Lain halnya dengan Tajriani yang berasal dari Polewali Mandar. Perempuan lulusan Psikologi, Universitas Makassar ini banyak bekerja dalam wilayah Mandar. Tajri juga aktif dalam pengajaran melalui kegiatan Nusa Pustaka, berlayar untuk membagikan buku dan mengajar ke daerah-daerah pelosok di Sulawesi. Selain itu, Tajri juga ahli dalam bermain kecapi yang membawanya untuk tampil dalam berbagai pertunjukan musik. Salah satu penampilannya adalah di Bangkok dalam acara “Wonderful Indonesia Festival” tahun 2018.

Sesuai dengan disiplin ilmu yang dikuasainya, untuk program Residensi Kelana ini, Tajri meriset tentang tradisi yang memengaruhi psikologis masyarakat setempat. Awalnya ia ingin mencari tahu lagu-lagu pengantar tidur anak-anak. Namun ketika berada di Rumah panjang Sintang dan melakukan wawancara, ia menemukan bahwa lagu-lagu tersebut sudah tidak dinyanyikan lagi. Bahkan masyarakat sudah tidak lagi hafal lagu pengantar tidur untuk anak-anak.

Karena itu ia merubah fokus yang semula ingin diangkatnya, lalu memilih untuk mendalami tradisi lisan, terutama lagu-lagu dan ritual untuk menanam padi. Ia pun mulai berinteraksi dan mengamati keseharian para petani di ladang.

Menurutnya, sesuatu yang inti dari kehidupan adalah bagaimana cara masyarakat mengisi perutnya, karena hal tersebut turut memengaruhi tradisi yang ada. Rencananya karya yang akan ia tampilkan di Biennale Jogja mendatang adalah berupa audio, video, dan seni intalasi. Bagi Tajri, program Residensi Kelana penting baginya untuk belajar dan berinteraksi dengan masyarakat yang ada di luar budayanya. Lewat residensi ini, ia juga bisa melihat bagaimana cara hidup orang lain.

Kurator Biennale Jogja XV Arham Rahman menjelaskan bahwa poin dari program ini adalah untuk melihat kembali dan berusaha mencari narasi lain yang telah memudar, dan nyaris dilupakan terutama karena efek kolonialisme dan kemunculan nasionalisme (nation-state).

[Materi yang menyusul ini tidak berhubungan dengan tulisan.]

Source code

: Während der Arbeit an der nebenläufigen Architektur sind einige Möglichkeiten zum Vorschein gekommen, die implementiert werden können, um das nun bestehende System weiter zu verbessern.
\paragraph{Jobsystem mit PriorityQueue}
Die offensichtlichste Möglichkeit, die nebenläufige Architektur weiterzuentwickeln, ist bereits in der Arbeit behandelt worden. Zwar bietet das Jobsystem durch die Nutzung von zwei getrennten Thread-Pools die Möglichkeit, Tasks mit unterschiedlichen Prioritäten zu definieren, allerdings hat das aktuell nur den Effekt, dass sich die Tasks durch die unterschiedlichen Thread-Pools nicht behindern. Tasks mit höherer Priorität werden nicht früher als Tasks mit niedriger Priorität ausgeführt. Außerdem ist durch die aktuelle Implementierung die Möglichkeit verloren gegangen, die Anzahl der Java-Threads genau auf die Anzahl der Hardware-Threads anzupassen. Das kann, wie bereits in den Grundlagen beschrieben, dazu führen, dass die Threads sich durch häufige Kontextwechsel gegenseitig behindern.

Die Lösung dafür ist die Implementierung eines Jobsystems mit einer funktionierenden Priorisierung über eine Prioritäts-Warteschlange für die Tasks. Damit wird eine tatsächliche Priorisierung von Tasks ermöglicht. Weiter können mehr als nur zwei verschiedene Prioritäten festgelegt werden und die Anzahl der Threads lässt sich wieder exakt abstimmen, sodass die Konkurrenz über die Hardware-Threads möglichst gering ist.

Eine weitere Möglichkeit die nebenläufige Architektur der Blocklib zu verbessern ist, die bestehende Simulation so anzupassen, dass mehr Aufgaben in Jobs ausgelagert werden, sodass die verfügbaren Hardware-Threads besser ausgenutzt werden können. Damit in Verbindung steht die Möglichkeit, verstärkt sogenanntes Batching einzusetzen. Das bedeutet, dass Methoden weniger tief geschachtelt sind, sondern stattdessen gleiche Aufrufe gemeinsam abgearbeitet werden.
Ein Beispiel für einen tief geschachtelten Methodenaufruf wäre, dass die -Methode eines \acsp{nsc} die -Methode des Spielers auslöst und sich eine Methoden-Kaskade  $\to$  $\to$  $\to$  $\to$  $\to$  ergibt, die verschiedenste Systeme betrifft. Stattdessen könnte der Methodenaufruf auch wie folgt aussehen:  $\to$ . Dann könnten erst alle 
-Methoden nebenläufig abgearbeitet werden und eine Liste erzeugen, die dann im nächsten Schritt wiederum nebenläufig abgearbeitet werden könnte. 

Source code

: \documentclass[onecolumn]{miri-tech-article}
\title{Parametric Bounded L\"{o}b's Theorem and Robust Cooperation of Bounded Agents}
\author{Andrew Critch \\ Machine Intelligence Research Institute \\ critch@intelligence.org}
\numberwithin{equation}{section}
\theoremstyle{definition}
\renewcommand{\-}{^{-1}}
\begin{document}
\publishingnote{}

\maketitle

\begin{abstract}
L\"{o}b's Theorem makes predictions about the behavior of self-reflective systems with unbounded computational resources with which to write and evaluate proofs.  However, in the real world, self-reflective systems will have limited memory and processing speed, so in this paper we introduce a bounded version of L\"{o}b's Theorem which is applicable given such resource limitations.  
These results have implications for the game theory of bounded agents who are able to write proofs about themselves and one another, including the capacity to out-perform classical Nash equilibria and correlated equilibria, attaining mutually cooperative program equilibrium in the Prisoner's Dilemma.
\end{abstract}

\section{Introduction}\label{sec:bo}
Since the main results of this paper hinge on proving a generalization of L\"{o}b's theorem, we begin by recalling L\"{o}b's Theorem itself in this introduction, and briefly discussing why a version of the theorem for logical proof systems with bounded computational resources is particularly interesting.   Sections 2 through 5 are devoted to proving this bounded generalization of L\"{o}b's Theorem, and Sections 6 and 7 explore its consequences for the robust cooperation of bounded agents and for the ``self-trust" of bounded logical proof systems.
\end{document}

Residensi Kelana yang diselenggarakan bersama dengan Cemeti Institute for the Arts and Society ini berusaha menjangkau tiga wilayah dan tiga pendekatan yang berbeda, yakni Sumatera (susur darat), Kalimantan (susur sungai), dan Sulawesi Barat (susur laut). Narasi tentang darat, sungai, dan laut menjadi titik sentral residensi ini.

Setiap seniman didorong untuk mencari dan mengeksplorasi narasi jenis apa yang ada pada saat sebelum/semasa era kolonial dan kini telah diabaikan, disembunyikan, dan tidak dibicarakan di wilayah-wilayah yang mereka susuri. (*)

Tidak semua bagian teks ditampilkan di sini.